Eastern Shore Road Trips CoverEvery once in a while, the right people happen to be in the right town at the right time to do the right thing. So it was with St. Michaels in the mid-1960s.

In hindsight, it’s easy to recognize that time period as a gigantic pivot point in the history of the Eastern Shore. The Chesapeake Bay Bridge opened in 1964. Ferryboats were starting to drop like flies. The sailing fleet was disappearing, too—the last of the bugeyes went into retirement around then, and skipjacks were getting to be few and far between.

At the dawn of the 1960s, the Miles River waterfront was pretty much what it had been for the previous two centuries, a gritty and hardscrabble place full of working-class families and people toiling in old-school crabpicking shacks, oyster-shucking houses, tomato canneries, and shipyards.

But by the middle of the decade there were ominous signs for the future of that old way. Savvy businessman Elwood Jewett saw the writing on the wall–he sold his waterfront crab-picking plant in 1965. The new owner would fail to make a go of it and shut the place down in short order. Another old standby, the oyster-shucking house owned by Edward Morris, looked to be on its last legs as well. In fact, by the early 1970s, every single piece of what historians now refer to as the “working waterfront” in St. Michaels would be closed up.

Similar upheavals were under way in towns up and down the Shore and over in southern Delaware. But it was only here in St. Michaels that a group of people had the foresight to get together and do something big in response. They couldn’t turn back the hands of time, obviously. Nor could they stop the march of progress.

But they could make sure that old days and the old ways of the Eastern Shore were remembered forever. They launched the Chesapeake Bay Maritime Museum, which began life as a rinky-dink smattering of memorabilia in one old building and now occupies a sprawling 18-acre campus with a dozen exhibit buildings and 85 sailing vessels, 11 of them forming a gorgeous “floating fleet” of old skipjacks, bugeyes, dovetails, buyboats, and other only-in-the-Bay vessels.
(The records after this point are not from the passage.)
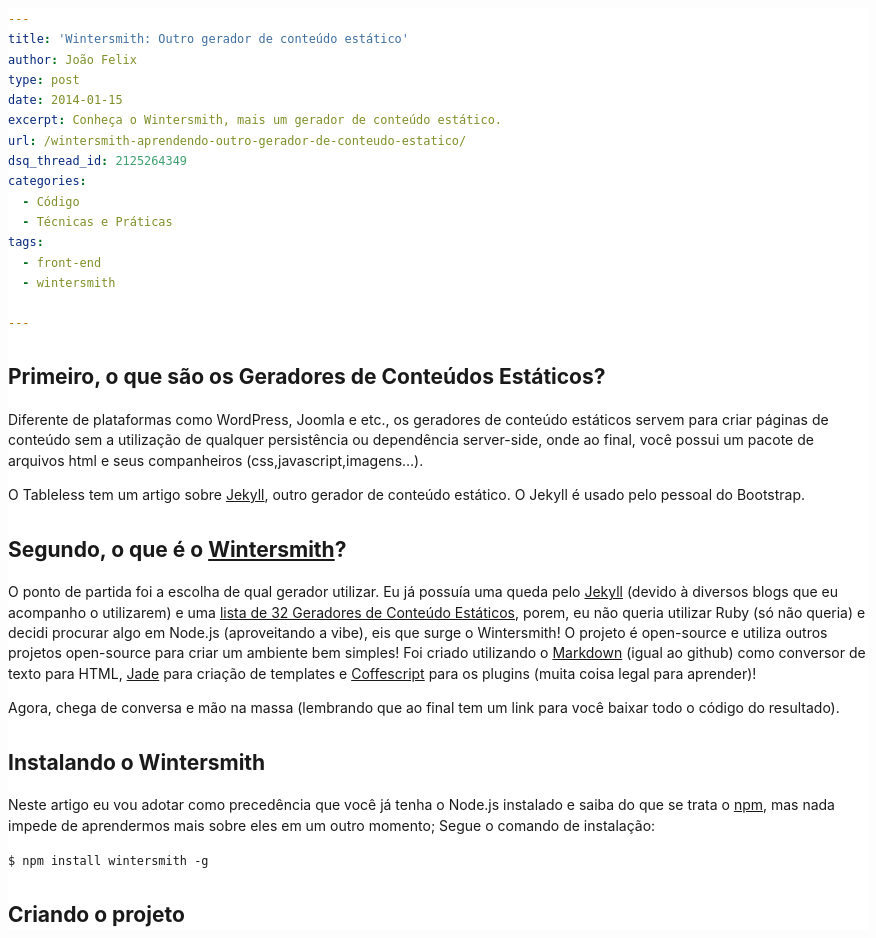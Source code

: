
 ```yaml
---
title: 'Wintersmith: Outro gerador de conteúdo estático'
author: João Felix
type: post
date: 2014-01-15
excerpt: Conheça o Wintersmith, mais um gerador de conteúdo estático.
url: /wintersmith-aprendendo-outro-gerador-de-conteudo-estatico/
dsq_thread_id: 2125264349
categories:
  - Código
  - Técnicas e Práticas
tags:
  - front-end
  - wintersmith

---
```

## Primeiro, o que são os Geradores de Conteúdos Estáticos?

Diferente de plataformas como WordPress, Joomla e etc., os geradores de conteúdo estáticos servem para criar páginas de conteúdo sem a utilização de qualquer persistência ou dependência server-side, onde ao final, você possui um pacote de arquivos html e seus companheiros (css,javascript,imagens&#8230;).

O Tableless tem um artigo sobre [Jekyll][1], outro gerador de conteúdo estático. O Jekyll é usado pelo pessoal do Bootstrap.

## Segundo, o que é o [Wintersmith][2]?

O ponto de partida foi a escolha de qual gerador utilizar. Eu já possuía uma queda pelo [Jekyll][3] (devido à diversos blogs que eu acompanho o utilizarem) e uma [lista de 32 Geradores de Conteúdo Estáticos][4], porem, eu não queria utilizar Ruby (só não queria) e decidi procurar algo em Node.js (aproveitando a vibe), eis que surge o Wintersmith! O projeto é open-source e utiliza outros projetos open-source para criar um ambiente bem simples! Foi criado utilizando o [Markdown][5] (igual ao github) como conversor de texto para HTML, [Jade][6] para criação de templates e [Coffescript][7] para os plugins (muita coisa legal para aprender)!

Agora, chega de conversa e mão na massa (lembrando que ao final tem um link para você baixar todo o código do resultado).

## Instalando o Wintersmith

Neste artigo eu vou adotar como precedência que você já tenha o Node.js instalado e saiba do que se trata o [npm][8], mas nada impede de aprendermos mais sobre eles em um outro momento; Segue o comando de instalação:

    $ npm install wintersmith -g
    

## Criando o projeto


 [1]: http://tableless.com.br/jekyll-servindo-sites-estaticos/
 [2]: http://wintersmith.io/ "Wintersmith"
 [3]: http://jekyllrb.com
 [4]: https://iwantmyname.com/blog/2011/02/list-static-website-generators.html
 [5]: http://daringfireball.net/projects/markdown/
 [6]: http://jade-lang.com
 [7]: http://coffeescript.org/
 [8]: https://npmjs.org/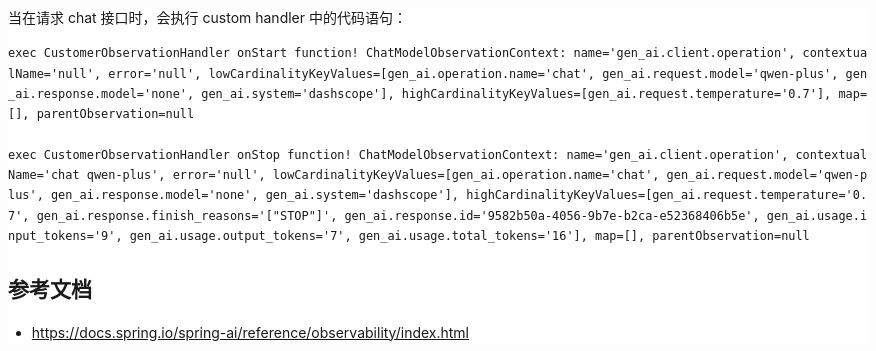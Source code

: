 当在请求 chat 接口时，会执行 custom handler 中的代码语句：

```text
exec CustomerObservationHandler onStart function! ChatModelObservationContext: name='gen_ai.client.operation', contextualName='null', error='null', lowCardinalityKeyValues=[gen_ai.operation.name='chat', gen_ai.request.model='qwen-plus', gen_ai.response.model='none', gen_ai.system='dashscope'], highCardinalityKeyValues=[gen_ai.request.temperature='0.7'], map=[], parentObservation=null

exec CustomerObservationHandler onStop function! ChatModelObservationContext: name='gen_ai.client.operation', contextualName='chat qwen-plus', error='null', lowCardinalityKeyValues=[gen_ai.operation.name='chat', gen_ai.request.model='qwen-plus', gen_ai.response.model='none', gen_ai.system='dashscope'], highCardinalityKeyValues=[gen_ai.request.temperature='0.7', gen_ai.response.finish_reasons='["STOP"]', gen_ai.response.id='9582b50a-4056-9b7e-b2ca-e52368406b5e', gen_ai.usage.input_tokens='9', gen_ai.usage.output_tokens='7', gen_ai.usage.total_tokens='16'], map=[], parentObservation=null
```

## 参考文档

- https://docs.spring.io/spring-ai/reference/observability/index.html
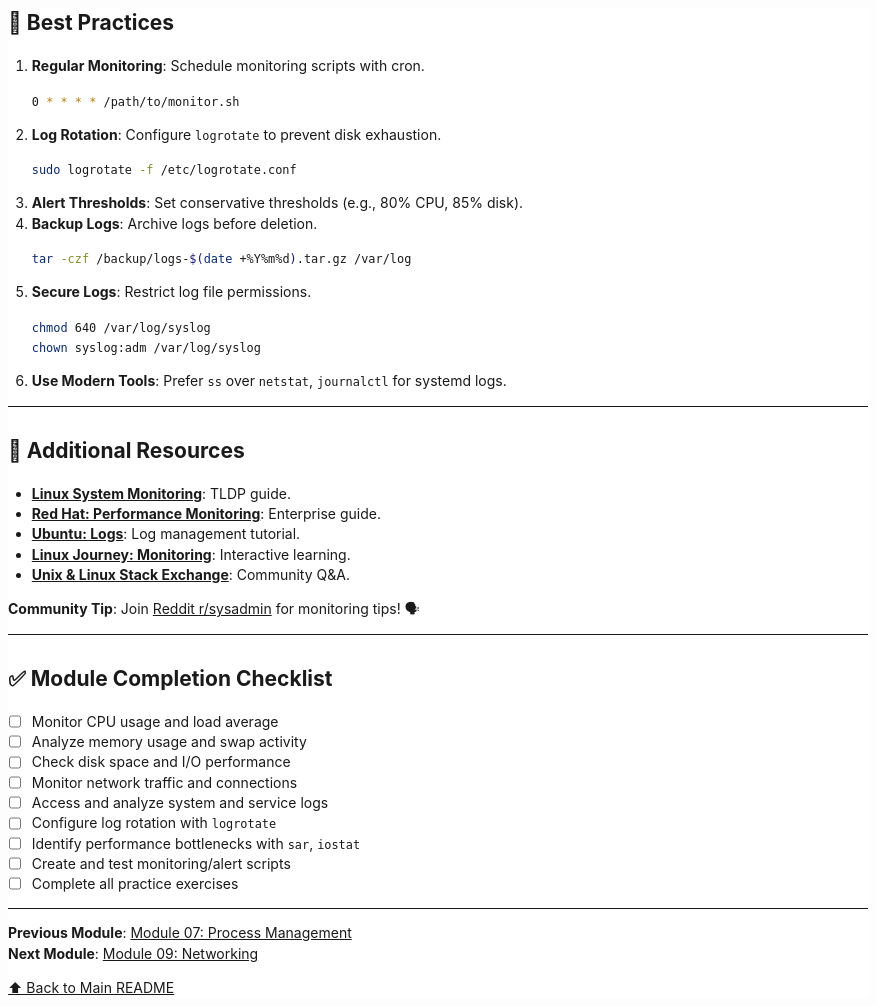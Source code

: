 
## 🔐 Best Practices

1. **Regular Monitoring**: Schedule monitoring scripts with cron.
   ```bash
   0 * * * * /path/to/monitor.sh
   ```
2. **Log Rotation**: Configure `logrotate` to prevent disk exhaustion.
   ```bash
   sudo logrotate -f /etc/logrotate.conf
   ```
3. **Alert Thresholds**: Set conservative thresholds (e.g., 80% CPU, 85% disk).
4. **Backup Logs**: Archive logs before deletion.
   ```bash
   tar -czf /backup/logs-$(date +%Y%m%d).tar.gz /var/log
   ```
5. **Secure Logs**: Restrict log file permissions.
   ```bash
   chmod 640 /var/log/syslog
   chown syslog:adm /var/log/syslog
   ```
6. **Use Modern Tools**: Prefer `ss` over `netstat`, `journalctl` for systemd logs.

---

## 📖 Additional Resources

- **[Linux System Monitoring](https://tldp.org/LDP/Linux-Filesystem-Hierarchy/html/monitoring.html)**: TLDP guide.
- **[Red Hat: Performance Monitoring](https://access.redhat.com/documentation/en-us/red_hat_enterprise_linux/8/html/monitoring_and_managing_system_status)**: Enterprise guide.
- **[Ubuntu: Logs](https://help.ubuntu.com/community/LinuxLogFiles)**: Log management tutorial.
- **[Linux Journey: Monitoring](https://linuxjourney.com/lesson/monitoring)**: Interactive learning.
- **[Unix & Linux Stack Exchange](https://unix.stackexchange.com/)**: Community Q&A.

**Community Tip**: Join [Reddit r/sysadmin](https://www.reddit.com/r/sysadmin/) for monitoring tips! 🗣️

---

## ✅ Module Completion Checklist

- [ ] Monitor CPU usage and load average
- [ ] Analyze memory usage and swap activity
- [ ] Check disk space and I/O performance
- [ ] Monitor network traffic and connections
- [ ] Access and analyze system and service logs
- [ ] Configure log rotation with `logrotate`
- [ ] Identify performance bottlenecks with `sar`, `iostat`
- [ ] Create and test monitoring/alert scripts
- [ ] Complete all practice exercises

---

**Previous Module**: [Module 07: Process Management](../07-process-management/ProcessManagement.md)  
**Next Module**: [Module 09: Networking](../09-networking/Networking.md)

[⬆ Back to Main README](../README.md)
Today, admission to the museum is good for revisits through two consecutive days, and it’s quite possible that you will end up wanting to come back on day two. In the endless parade of rave reviews the Museum gets on TripAdvisor, quite a few are full of laments about not having enough time to do the place justice. If you don’t want to make that mistake, set aside at least a full afternoon. And plan your meals accordingly—there is no restaurant or snack bar right on campus.

For me, the coolest thing about the Chesapeake Bay Maritime Museum is the way the stories it has to tell end up layered one atop another. How deep in the story you might want to go is a question that’s up to the individual visitor.

Take just one example, the Hooper Straight Lighthouse. Today, it stands on Navy Point as the signature visual element of the museum campus. Between 1877—its light first came on that year on October 15—and 1965, it stood out in the Bay, helping boats navigate their way through a passage that Captain John Smith had dubbed “Limbo Straights” because of its navigational uncertainties.

Keepers lived out there in the middle of Bay until 1954, collecting their drinking and bathing and cooking water via a rooftop gutter system and receiving grocery deliveries by water once a week. That sort of life-on-a-lighthouse material is on level one at the museum—visitors are welcome to climb the sea hatch, tend the lens, and stand watch on the lookout. The museum even has a program where you stay overnight and sleep where the keepers used to sleep.

Then there is a second level of interest, which revolves around social attitudes about history and how they change over time. This is where some interesting surprises start to pop up. Today, old lighthouses like Hooper Strait tend to make most people go weak at the knees. They look to us like beautiful, priceless remnants of times gone by.

This is not a case of same as it ever was. Back in the mid-1960s Hooper Strait was seen as a worthless piece of junk. Once the Coast Guard put the light on autopilot in 1954, the actual lighthouse became a liability. It was just a magnet for vandals and a sinkhole of maintenance costs. In 1965, the Coast Guard won approval to have it demolished.

Here’s the surprising thing: It seems that no one really cared, outside of those right-place-right-time folks in St. Michaels. They bought the lighthouse from a demolition contractor for all of $1,000. Then, they cobbled together the mix of cash and in-kind donations they needed to barge the 42-ton lighthouse up the Miles River, a journey of 60 miles.

In hindsight, it’s clear that this was step one in the process of transforming old Chesapeake lighthouses from pieces of junk into priceless artifacts. In the years that followed, folks over in Solomons launched a successful effort to save the Drum Point Lighthouse. Then came the rescue of the Seven-Foot Knoll Lighthouse in Baltimore. Then came another, and another after that, right up until today.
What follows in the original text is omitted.